What to work on:
A single number is expected: the count of lines in the records below that contain "with".

Record set:
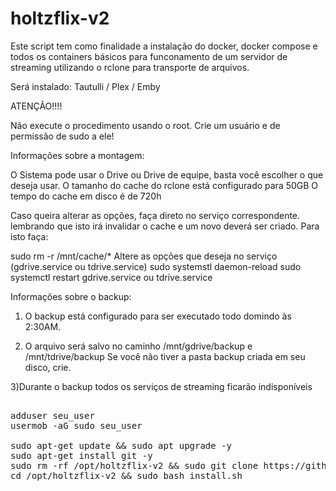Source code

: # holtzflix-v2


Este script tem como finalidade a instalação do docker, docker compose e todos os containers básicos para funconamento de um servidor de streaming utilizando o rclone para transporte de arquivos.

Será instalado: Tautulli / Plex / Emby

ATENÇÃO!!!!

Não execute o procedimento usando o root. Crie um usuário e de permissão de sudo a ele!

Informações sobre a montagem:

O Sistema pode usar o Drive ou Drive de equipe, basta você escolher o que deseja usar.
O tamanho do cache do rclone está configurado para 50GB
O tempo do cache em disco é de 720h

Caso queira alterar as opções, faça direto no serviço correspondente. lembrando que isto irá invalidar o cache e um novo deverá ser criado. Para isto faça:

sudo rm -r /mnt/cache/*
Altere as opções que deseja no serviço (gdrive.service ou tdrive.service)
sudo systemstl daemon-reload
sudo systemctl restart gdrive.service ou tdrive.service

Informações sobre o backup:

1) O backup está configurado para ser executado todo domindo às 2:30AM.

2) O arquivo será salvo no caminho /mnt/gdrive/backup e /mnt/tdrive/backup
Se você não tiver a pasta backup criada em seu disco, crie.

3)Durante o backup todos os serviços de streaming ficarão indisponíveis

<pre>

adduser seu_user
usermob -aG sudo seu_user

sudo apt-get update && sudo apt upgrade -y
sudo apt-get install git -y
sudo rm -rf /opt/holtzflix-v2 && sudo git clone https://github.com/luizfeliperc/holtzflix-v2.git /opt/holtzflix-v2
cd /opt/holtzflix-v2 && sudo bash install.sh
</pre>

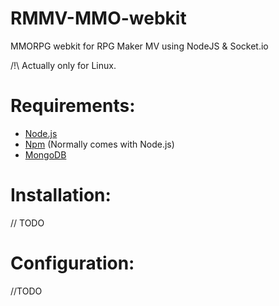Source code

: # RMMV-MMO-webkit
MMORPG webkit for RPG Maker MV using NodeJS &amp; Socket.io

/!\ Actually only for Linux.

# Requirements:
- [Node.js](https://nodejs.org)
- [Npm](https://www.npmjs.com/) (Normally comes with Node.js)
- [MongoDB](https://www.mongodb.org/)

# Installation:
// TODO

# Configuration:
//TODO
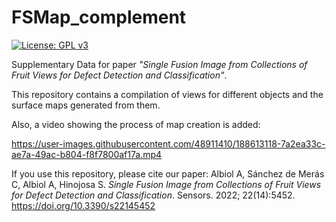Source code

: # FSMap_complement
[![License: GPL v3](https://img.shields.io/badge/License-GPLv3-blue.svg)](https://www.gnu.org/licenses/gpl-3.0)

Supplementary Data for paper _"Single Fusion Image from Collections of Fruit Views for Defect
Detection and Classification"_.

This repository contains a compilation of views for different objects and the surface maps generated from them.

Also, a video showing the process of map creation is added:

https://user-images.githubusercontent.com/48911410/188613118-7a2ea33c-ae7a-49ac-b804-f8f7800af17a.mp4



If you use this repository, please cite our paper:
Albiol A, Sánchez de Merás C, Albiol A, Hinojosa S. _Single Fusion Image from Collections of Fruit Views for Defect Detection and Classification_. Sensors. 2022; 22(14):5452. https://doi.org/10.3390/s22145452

==

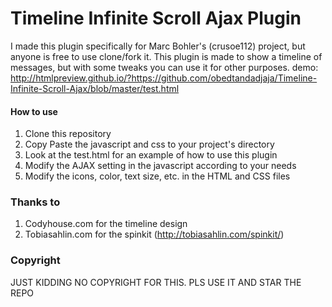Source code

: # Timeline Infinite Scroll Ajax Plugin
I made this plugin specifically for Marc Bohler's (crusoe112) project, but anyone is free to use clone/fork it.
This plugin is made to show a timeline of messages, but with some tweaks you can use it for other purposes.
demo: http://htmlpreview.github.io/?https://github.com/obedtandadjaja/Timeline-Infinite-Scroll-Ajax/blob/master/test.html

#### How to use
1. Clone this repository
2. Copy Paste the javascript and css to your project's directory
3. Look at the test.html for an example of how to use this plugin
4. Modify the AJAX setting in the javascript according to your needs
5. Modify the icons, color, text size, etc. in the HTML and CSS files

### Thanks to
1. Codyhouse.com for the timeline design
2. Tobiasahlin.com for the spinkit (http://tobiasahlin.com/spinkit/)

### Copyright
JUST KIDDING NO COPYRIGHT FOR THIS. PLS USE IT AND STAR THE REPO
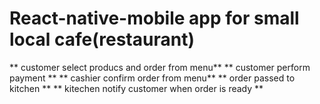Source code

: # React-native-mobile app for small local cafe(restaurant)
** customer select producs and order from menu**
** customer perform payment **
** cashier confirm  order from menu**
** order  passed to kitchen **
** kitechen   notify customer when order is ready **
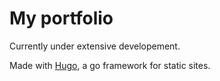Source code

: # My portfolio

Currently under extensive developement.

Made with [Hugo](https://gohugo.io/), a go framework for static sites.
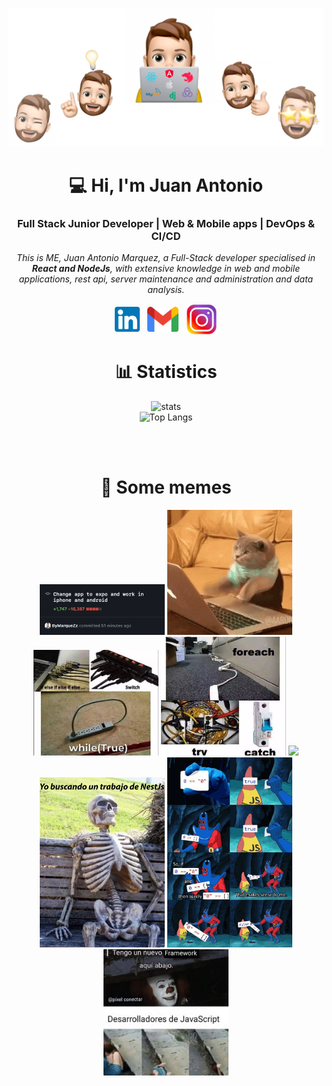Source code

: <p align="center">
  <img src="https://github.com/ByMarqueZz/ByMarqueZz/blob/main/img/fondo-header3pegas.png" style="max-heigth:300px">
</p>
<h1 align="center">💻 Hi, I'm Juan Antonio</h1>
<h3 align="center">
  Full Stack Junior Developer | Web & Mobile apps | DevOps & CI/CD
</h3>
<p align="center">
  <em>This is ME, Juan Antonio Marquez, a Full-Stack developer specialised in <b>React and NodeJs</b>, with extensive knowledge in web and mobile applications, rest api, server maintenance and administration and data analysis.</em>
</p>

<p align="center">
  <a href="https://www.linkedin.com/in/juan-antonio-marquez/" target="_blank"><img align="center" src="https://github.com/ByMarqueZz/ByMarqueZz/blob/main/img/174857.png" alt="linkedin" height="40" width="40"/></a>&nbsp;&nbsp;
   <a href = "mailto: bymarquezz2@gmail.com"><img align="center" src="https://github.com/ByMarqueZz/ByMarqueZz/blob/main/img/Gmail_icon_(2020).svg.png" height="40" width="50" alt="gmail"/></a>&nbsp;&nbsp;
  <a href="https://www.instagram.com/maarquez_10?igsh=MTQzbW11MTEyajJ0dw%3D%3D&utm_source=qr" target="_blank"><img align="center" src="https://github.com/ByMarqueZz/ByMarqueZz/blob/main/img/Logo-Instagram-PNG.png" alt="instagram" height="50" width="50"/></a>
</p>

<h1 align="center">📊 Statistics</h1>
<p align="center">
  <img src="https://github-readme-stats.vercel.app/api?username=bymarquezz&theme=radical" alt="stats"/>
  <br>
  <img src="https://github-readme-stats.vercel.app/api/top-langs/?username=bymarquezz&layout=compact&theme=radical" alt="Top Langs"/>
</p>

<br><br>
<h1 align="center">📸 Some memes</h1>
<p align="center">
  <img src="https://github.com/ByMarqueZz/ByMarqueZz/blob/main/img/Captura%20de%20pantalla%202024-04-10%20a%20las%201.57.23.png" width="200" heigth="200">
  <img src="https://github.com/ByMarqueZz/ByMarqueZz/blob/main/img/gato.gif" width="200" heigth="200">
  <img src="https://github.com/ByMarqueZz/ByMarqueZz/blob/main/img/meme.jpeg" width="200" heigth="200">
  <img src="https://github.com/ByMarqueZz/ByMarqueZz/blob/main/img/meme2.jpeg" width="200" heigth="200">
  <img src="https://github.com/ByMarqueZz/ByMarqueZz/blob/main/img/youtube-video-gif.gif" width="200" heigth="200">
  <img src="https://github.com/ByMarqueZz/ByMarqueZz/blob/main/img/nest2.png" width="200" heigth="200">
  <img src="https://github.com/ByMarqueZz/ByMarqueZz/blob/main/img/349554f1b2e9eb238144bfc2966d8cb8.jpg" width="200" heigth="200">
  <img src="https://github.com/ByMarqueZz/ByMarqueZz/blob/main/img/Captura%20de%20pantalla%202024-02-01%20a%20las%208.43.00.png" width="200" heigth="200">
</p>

Task result:
4